Il governo siriano, le cui truppe controllano il corridoio tra Aleppo e Efrin, ha fatto passare questi rinforzi. Perché con tutte le accuse di separatismo nei confronti dei curdi, anche il regime siriano non ha interesse a far finire Efrin sotto occupazione turca. Così sono in corso trattative sullo stazionamento di truppe siriane a Efrin. Ma mentre da parte dell’amministrazione autonoma c’è disponibilità a affidare alle truppe governative la protezione dello spazio aereo e del confine con la Turchia, un ritorno della regione allo status politico del 2010 viene ufficialmente dichiarato inaccettabile. Ma proprio una «soluzione» del genere sulle spalle dei curdi viene forzata da Mosca– anche Ankara potrebbe salvare la faccia se Efrin dovesse tornare sotto il controllo politico del governo centrale.
Guerra di popolo
Giornali e canali televisivi in Turchia giorno per giorno diffondono notizie di successi liberamente inventate su presunti 1500 «terroristi» uccisi. In realtà le truppe di invasione, nonostante la superiorità tecnica, dopo un mese sono riuscite a penetrare a Efrin per appena poco più di 5 km e a occupare alcune dozzine di villaggi. Oltre una dozzina di carri armati – tra cui diversi Leopard-II di produzione tedesca – e due elicotteri da combattimento sono stati distrutti dalle YPG. La geografia montuosa del cantone favorisce i difensori. Ma soprattutto, la popolazione è stata in grado di prepararsi per sei anni all’attacco della Turchia. Molti civili hanno ricevuto un addestramento di autodifesa con le armi, sono state costruite infrastrutture difensive e bunker per la protezione della popolazione.
Se Erdogan aveva davvero sperato di conquistare Efrin nel giro di pochi giorni, ora si trova di fronte a una guerra di popolo. Perché contrariamente a quanto afferma la propaganda dei media omologati, la gente a Efrin non stava aspettando la liberazione dal «terrorismo delle YPG». Nelle Unità di Difesa del Popolo vedono piuttosto la protezione contro i massacri e le atrocità degli jihadisti che combattono al fianco della Turchia.

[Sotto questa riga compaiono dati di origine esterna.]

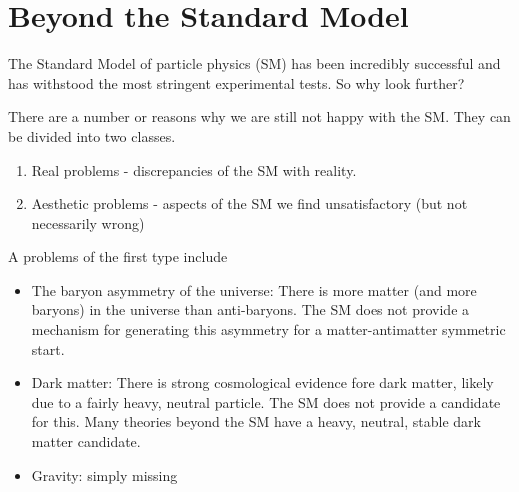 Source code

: \section{Beyond the Standard Model}
The Standard Model of particle physics (SM) has been incredibly successful and has withstood the most stringent experimental tests. So why look further?

There are a number or reasons why we are still not happy with the SM. They can be divided into two classes.
\begin{enumerate}
\item Real problems - discrepancies of the SM with reality.
\item Aesthetic problems - aspects of the SM we find unsatisfactory (but not necessarily wrong)
\end{enumerate}

A problems of the first type include
\begin{itemize}
\item The baryon asymmetry of the universe: There is more matter (and more baryons) in the universe than anti-baryons. The SM does not provide a mechanism for generating this asymmetry for a matter-antimatter symmetric start.
\item Dark matter: There is strong cosmological evidence fore dark matter, likely due to a fairly heavy, neutral particle. The SM does not provide a candidate for this. Many theories beyond the SM have a heavy, neutral, stable dark matter candidate.
\item Gravity: simply missing
\end{itemize}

Un’occupazione o perfino un controllo permanente del cantone appaiono irrealistici se l’esercito turco non aumenta in modo massiccio l’intensità dei suoi attacchi e per esempio usa armi chimiche in grande stile. In particolare i combattimenti casa per casa nella capitale del cantone comporterebbe molte perdite per l’esercito turco. Comunisti provenienti dalla Turchia che combattono nel battaglione internazionale di liberazione al fianco delle YPG/YPJ contro gli invasori turchi, hanno creato lo slogan: «Kobanê era Stalingrado, rendiamo Efrin il Vietnam». Perché a Kobanê a IS sostenuto dalla Turchia nell’inverno del 2014/15 è stata inflitta la prima grande sconfitta.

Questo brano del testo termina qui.